IEEE Software Blog: April 2018

Monday, April 16, 2018

Which design best practices should be taken care of?

by Johannes Bräuer, Reinhold Plösch, Johannes Kepler University Linz, and Matthias Saft, Christian Körner, Corporate Technology Siemens AG
Associate Editor: Christoph Treude (@ctreude)

In the past, software metrics were used to express the compliance of source code with object-oriented design aspects [1], [2]. Nevertheless, it has been found out that metrics are too vague for dealing with the complexity of driving concrete design improvements [3] and the idea of identifying code or design smells in source code has been established [4].

Despite good progress in localising design flaws based on the identification of design smells, these design smells are still too fine-grained to conclude a design assessment. Consequently, we follow the idea of measuring and assessing the compliance of the source code with object-oriented design principles [5]. For doing so, we systematically collected design principles that are applied in practice and then jointly derived more tangible design best practices [6]. These practices have the key advantage of being specific enough (1) to be applied by practitioners and (2) to be identified by an automatic tool. As a result, we developed the static code analysis tool MUSE that currently contains a set of 67 design best practices (design rules) for the programming languages Java, C# and C++ [7].
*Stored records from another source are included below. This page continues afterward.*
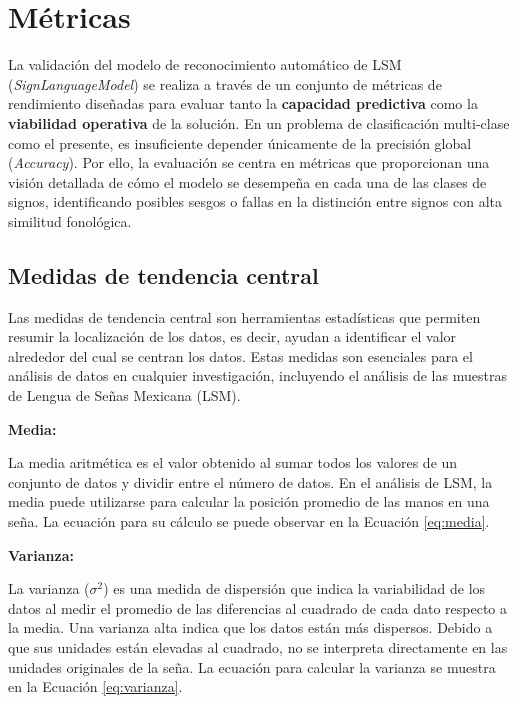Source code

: \section{Métricas}
La validación del modelo de reconocimiento automático de LSM (\textit{SignLanguageModel}) se realiza a través de un conjunto de métricas de rendimiento diseñadas para evaluar tanto la \textbf{capacidad predictiva} como la \textbf{viabilidad operativa} de la solución. En un problema de clasificación multi-clase como el presente, es insuficiente depender únicamente de la precisión global (\textit{Accuracy}). Por ello, la evaluación se centra en métricas que proporcionan una visión detallada de cómo el modelo se desempeña en cada una de las clases de signos, identificando posibles sesgos o fallas en la distinción entre signos con alta similitud fonológica.

\subsection{Medidas de tendencia central}

Las medidas de tendencia central son herramientas estadísticas que permiten resumir la localización de los datos, es decir, ayudan a identificar el valor alrededor del cual se centran los datos. Estas medidas son esenciales para el análisis de datos en cualquier investigación, incluyendo el análisis de las muestras de Lengua de Señas Mexicana (LSM).



\textbf{Media:}

La media aritmética es el valor obtenido al sumar todos los valores de un conjunto de datos y dividir entre el número de datos. En el análisis de LSM, la media puede utilizarse para calcular la posición promedio de las manos en una seña. La ecuación para su cálculo se puede observar en la Ecuación \ref{eq:media}.



\textbf{Varianza:}

La varianza ($\sigma^2$) es una medida de dispersión que indica la variabilidad de los datos al medir el promedio de las diferencias al cuadrado de cada dato respecto a la media. Una varianza alta indica que los datos están más dispersos. Debido a que sus unidades están elevadas al cuadrado, no se interpreta directamente en las unidades originales de la seña. La ecuación para calcular la varianza se muestra en la Ecuación \ref{eq:varianza}.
Design best practices naturally have a different importance. To find out about a proper importance, we decided to conduct a survey to gather data that allow a more differentiated view of the importance of Java-related design best practices (i.e., a subset of 49 instances).

Survey on the Importance of Design Best Practices

The survey was available from 26^th October until 21^st November 2016. 214 software professionals (software engineers, architects, consultants, etc.) completed the survey, resulting in an average of 134 opinions for each design best practice. Based on this data we derive a default importance, as depicted in Table 1. For the sake of clarification, the arrows indicate design best practices that are close to the next higher (↑) or lower (↓) importance level. Furthermore, we calculated a range based on the standard deviation that allows an increase or decrease of the importance within these borders. This data can be used as basis to assess quality and to plan quality improvements.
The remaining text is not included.